With less than three weeks to go for Nelson Mandela Bay property owners to lodge their complaints about the municipality’s pricing of their homes, the city is adamant that its valuation process is accurate and among the best.

However, some home owners are disputing the 2017 General Valuation Roll, saying it is flawed and not based on market values.

The metro published the latest valuation roll last month and distributed it to individual accountholders.

It hopes to get more revenue in its coffers from the property value process, targeting an extra 7% in income from rates.

But estate agent Linda Byron, who has been handling valuation objections on behalf of some property owners for the last 10 years, said the market was not showing any improvement since the 2013 valuations.

Byron, who assists residents in her personal capacity, said she had objected to the city’s valuation of her own property in 2007 and 2011.

She would do so again this year as she was facing a 32% rates increase, even though she had not done any renovations since the last valuation.

Three other homes in her street of similar size were each slapped with different increases, she said.

One had increased by 14% in value, the second by 23%, the third by 32% and the fourth by 40%.

“All four of us have lived in our houses since the last valuation, so how are the figures so different?” Byron asked.

Listing examples of clients whose property values had skyrocketed, she said one resident had bought a house in Walmer for R2.5-million in 2015, but the municipality now priced the home at R3.7-million.

Another client bought a house for R1.7-million four months ago, but the city has valued his house at R2.6-million.

“That is wrong. What they paid was the market value, so they have a good basis to object,” Byron said.
A 96-year-old resident in Walmer had been hit with a 131% value increase since 2013.

“In 2013, his house was valued at R1.1-million, and that was based on a successful objection.

“He’s done no renovations but the municipality has valued his house at R2.55-million. His house has not been touched.

“These new rates kick in in July and then you have to factor in the extra 9.5% property rates increase.

“This means the man’s rates will have increased from R964 a month to R2 466 a month from July.

“This is insane. It’s wrong and it’s impossible. We’ve not seen an increase in house values over such a short period.”

The municipality, on the other hand, said the municipal valuations were market-related.

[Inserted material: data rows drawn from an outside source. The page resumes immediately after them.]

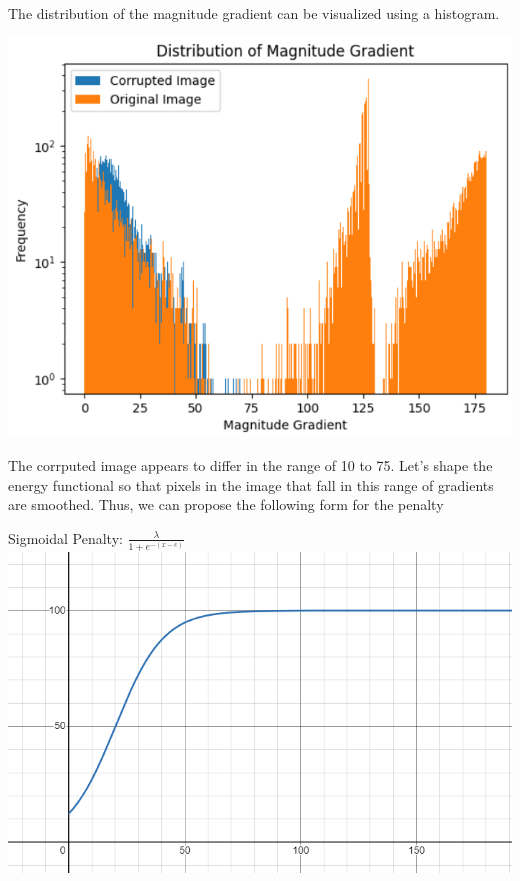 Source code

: \documentclass{article}
\begin{document}
  \newpage
  \noindent
  The distribution of the magnitude gradient can be visualized using a histogram.
  \begin{center}
    \includegraphics[scale=0.5]{../report_images/gradient.png}
  \end{center}
  \vspace{12pt}

  \noindent
  The corrputed image appears to differ in the range of 10 to 75.
  Let's shape the energy functional so that pixels in the image that
  fall in this range of gradients are smoothed. Thus, we
  can propose the following form for the penalty
  \begin{center}
    Sigmoidal Penalty: $\frac{\lambda}{1+e^{-(x-c)}}$\\
    \vspace{12pt}
    \includegraphics[scale=0.5]{../report_images/sigmoid.png}
  \end{center}
  \vspace{12pt}
\end{document}
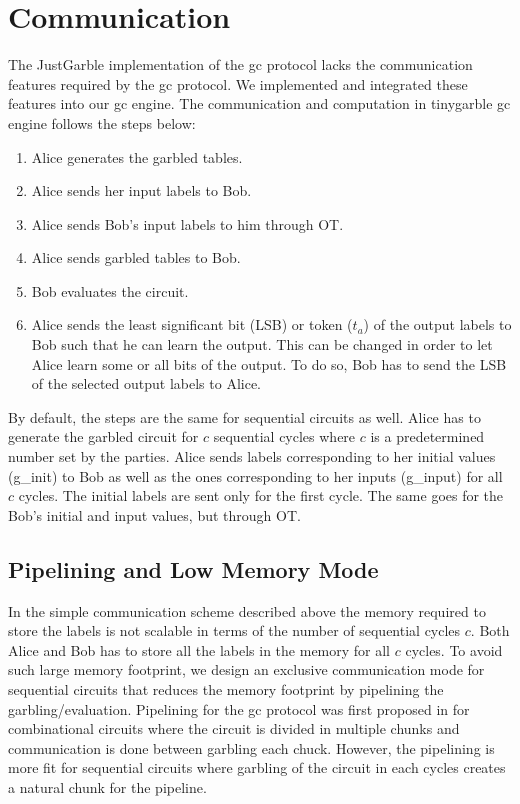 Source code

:\section{Communication}\label{sec:engine-comm}
The JustGarble implementation of the \acrshort{gc} protocol lacks the communication features required by the \acrshort{gc} protocol.
We implemented and integrated these features into our \acrshort{gc} engine.
The communication and computation in \gls{tinygarble} \acrshort{gc} engine follows the steps below:
\begin{enumerate}
\item Alice generates the garbled tables.
\item Alice sends her input labels to Bob.
\item Alice sends Bob's input labels to him through OT.
\item Alice sends garbled tables to Bob.
\item Bob evaluates the circuit.
\item Alice sends the least significant bit (LSB) or token (${t}_a$) of the output labels to Bob such that he can learn the output.
  This can be changed in order to let Alice learn some or all bits of the output.
  To do so, Bob has to send the LSB of the selected output labels to Alice.
\end{enumerate}

By default, the steps are the same for sequential circuits as well.
Alice has to generate the garbled circuit for $c$ sequential cycles where $c$ is a predetermined number set by the parties.
Alice sends labels corresponding to her initial values (g\_init) to Bob as well as the ones corresponding to her inputs (g\_input) for all $c$ cycles.
The initial labels are sent only for the first cycle.
The same goes for the Bob's initial and input values, but through OT.

\subsection{Pipelining and Low Memory Mode}\label{sec:engine-memory}
In the simple communication scheme described above the memory required to store the labels is not scalable in terms of the number of sequential cycles $c$.
Both Alice and Bob has to store all the labels in the memory for all $c$ cycles.
To avoid such large memory footprint, we design an exclusive communication mode for sequential circuits that reduces the memory footprint by pipelining the garbling/evaluation.
Pipelining for the \acrshort{gc} protocol was first proposed in \cite{husted2013gpu} for combinational circuits where the circuit is divided in multiple chunks and communication is done between garbling each chuck.
However, the pipelining is more fit for sequential circuits where garbling of the circuit in each cycles creates a natural chunk for the pipeline.

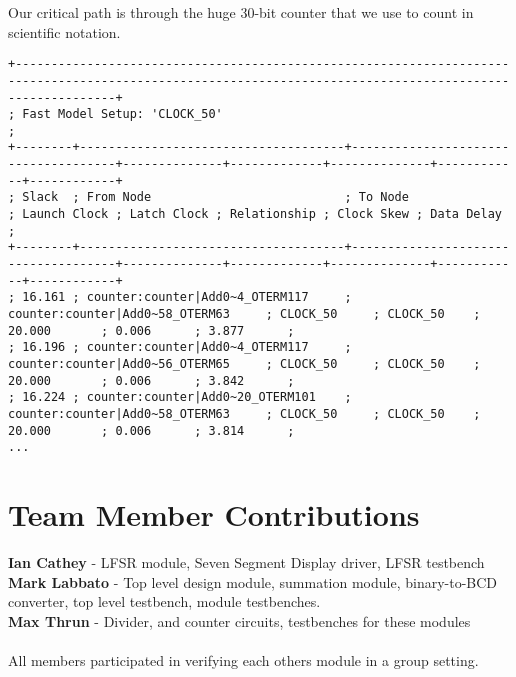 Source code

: \documentclass[12pt]{article}
\begin{document}
Our critical path is through the huge 30-bit counter that we use to count in scientific notation. 

\begin{verbatim}
+----------------------------------------------------------------------------------------------------------------------------------------------------------+
; Fast Model Setup: 'CLOCK_50'                                                                                                                             ;
+--------+-------------------------------------+-------------------------------------+--------------+-------------+--------------+------------+------------+
; Slack  ; From Node                           ; To Node                             ; Launch Clock ; Latch Clock ; Relationship ; Clock Skew ; Data Delay ;
+--------+-------------------------------------+-------------------------------------+--------------+-------------+--------------+------------+------------+
; 16.161 ; counter:counter|Add0~4_OTERM117     ; counter:counter|Add0~58_OTERM63     ; CLOCK_50     ; CLOCK_50    ; 20.000       ; 0.006      ; 3.877      ;
; 16.196 ; counter:counter|Add0~4_OTERM117     ; counter:counter|Add0~56_OTERM65     ; CLOCK_50     ; CLOCK_50    ; 20.000       ; 0.006      ; 3.842      ;
; 16.224 ; counter:counter|Add0~20_OTERM101    ; counter:counter|Add0~58_OTERM63     ; CLOCK_50     ; CLOCK_50    ; 20.000       ; 0.006      ; 3.814      ;
...
\end{verbatim}

\section*{Team Member Contributions}
\textbf{Ian Cathey} - LFSR module, Seven Segment Display driver, LFSR testbench \\
\textbf{Mark Labbato} - Top level design module, summation module, binary-to-BCD converter, top level testbench, module testbenches. \\
\textbf{Max Thrun} - Divider, and counter circuits, testbenches for these modules \\
\\
All members participated in verifying each others module in a group setting.
\end{document}
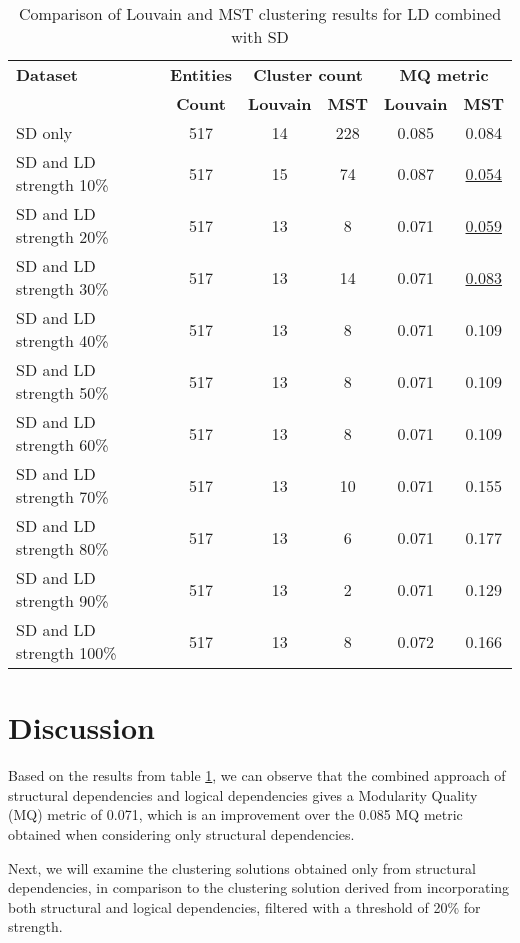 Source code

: \documentclass[conference]{IEEEtran}
\begin{document}
\begin{table}[htbp]
  \centering
  \caption{Comparison of Louvain and MST clustering results for LD combined with SD}
  \label{tab:clustering-results2}
  \begin{tabular}{lc|cc|cc}
    \toprule
    \textbf{Dataset} & \textbf{Entities} & \multicolumn{2}{c}{\textbf{Cluster count}} & \multicolumn{2}{c}{\textbf{MQ metric}} \\
    & \textbf{Count} & \textbf{Louvain} & \textbf{MST} & \textbf{Louvain} & \textbf{MST} \\
    \midrule
    SD only & 517 & 14 & 228 & 0.085 & 0.084 \\
    SD and LD strength 10\% & 517 & 15 & 74 & 0.087 & \underline{0.054} \\
    SD and LD strength 20\% & 517 & 13 & 8 & 0.071 & \underline{0.059} \\
    SD and LD strength 30\% & 517 & 13 & 14 & 0.071 & \underline{0.083} \\
    SD and LD strength 40\% & 517 & 13 & 8 & 0.071 & 0.109 \\
    SD and LD strength 50\% & 517 & 13 & 8 & 0.071 & 0.109 \\
    SD and LD strength 60\% & 517 & 13 & 8 & 0.071 & 0.109 \\
    SD and LD strength 70\% & 517 & 13 & 10 & 0.071 & 0.155 \\
    SD and LD strength 80\% & 517 & 13 & 6 & 0.071 & 0.177 \\
    SD and LD strength 90\% & 517 & 13 & 2 & 0.071 & 0.129 \\
    SD and LD strength 100\% & 517 & 13 & 8 & 0.072 & 0.166 \\
    \bottomrule
  \end{tabular}
\end{table}




\section{Discussion}

Based on the results from table \ref{tab:clustering-results2}, we can observe that the combined approach of structural dependencies and logical dependencies gives a Modularity Quality (MQ) metric of 0.071, which is an improvement over the 0.085 MQ metric obtained when considering only structural dependencies. 

Next, we will examine the clustering solutions obtained only from structural dependencies, in comparison to the clustering solution derived from incorporating both structural and logical dependencies, filtered with a threshold of 20\% for strength.
\end{document}
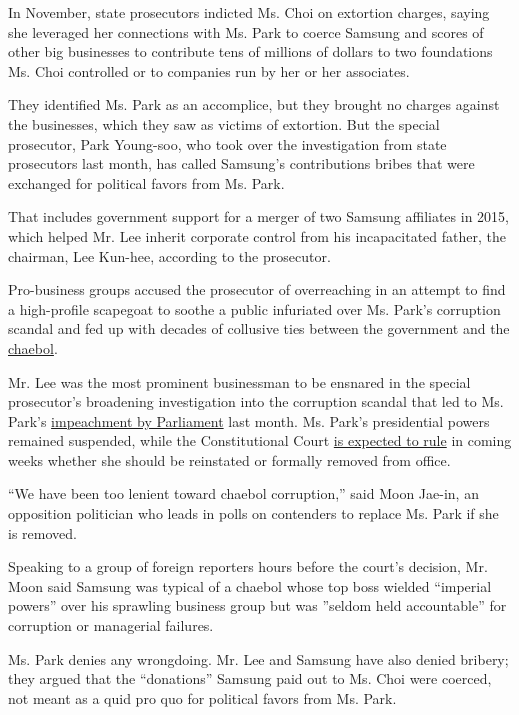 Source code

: In November, state prosecutors indicted Ms. Choi on extortion charges,
saying she leveraged her connections with Ms. Park to coerce Samsung and
scores of other big businesses to contribute tens of millions of dollars
to two foundations Ms. Choi controlled or to companies run by her or her
associates.

They identified Ms. Park as an accomplice, but they brought no charges
against the businesses, which they saw as victims of extortion. But the
special prosecutor, Park Young-soo, who took over the investigation from
state prosecutors last month, has called Samsung's contributions bribes
that were exchanged for political favors from Ms. Park.

That includes government support for a merger of two Samsung affiliates
in 2015, which helped Mr. Lee inherit corporate control from his
incapacitated father, the chairman, Lee Kun-hee, according to the
prosecutor.

Pro-business groups accused the prosecutor of overreaching in an attempt
to find a high-profile scapegoat to soothe a public infuriated over Ms.
Park's corruption scandal and fed up with decades of collusive ties
between the government and the
\href{https://www.nytimes.com/2017/01/16/business/lee-jae-yong-samsung.html}{chaebol}.

Mr. Lee was the most prominent businessman to be ensnared in the special
prosecutor's broadening investigation into the corruption scandal that
led to Ms. Park's
\href{https://www.nytimes.com/2016/12/09/world/asia/south-korea-president-park-geun-hye-impeached.html}{impeachment
by Parliament} last month. Ms. Park's presidential powers remained
suspended, while the Constitutional Court
\href{https://www.nytimes.com/2017/01/03/world/asia/south-korea-president-impeachment-trial.html}{is
expected to rule} in coming weeks whether she should be reinstated or
formally removed from office.

``We have been too lenient toward chaebol corruption,'' said Moon
Jae-in, an opposition politician who leads in polls on contenders to
replace Ms. Park if she is removed.

Speaking to a group of foreign reporters hours before the court's
decision, Mr. Moon said Samsung was typical of a chaebol whose top boss
wielded ``imperial powers'' over his sprawling business group but was
''seldom held accountable'' for corruption or managerial failures.

Ms. Park denies any wrongdoing. Mr. Lee and Samsung have also denied
bribery; they argued that the ``donations'' Samsung paid out to Ms. Choi
were coerced, not meant as a quid pro quo for political favors from Ms.
Park.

Political budget and treasury head councillor Retief Odendaal said property values were determined through a study of home sales in specific areas and the size of the properties.

“In most cases, we’re spot on, but it could be that the municipality made a mistake,” he said.

“My advice would be for residents to phone estate agents and get the market value of the property in specific areas.”

Asked if the municipality’s method of valuations was not open to legal challenge, considering it did not physically inspect each of the houses to determine the value, Odendaal said he did not believe so.

“There’s no onus on the municipality or service provider if people don’t object. Our method is an accepted practice.”

Property owners have until April 28 to submit objections.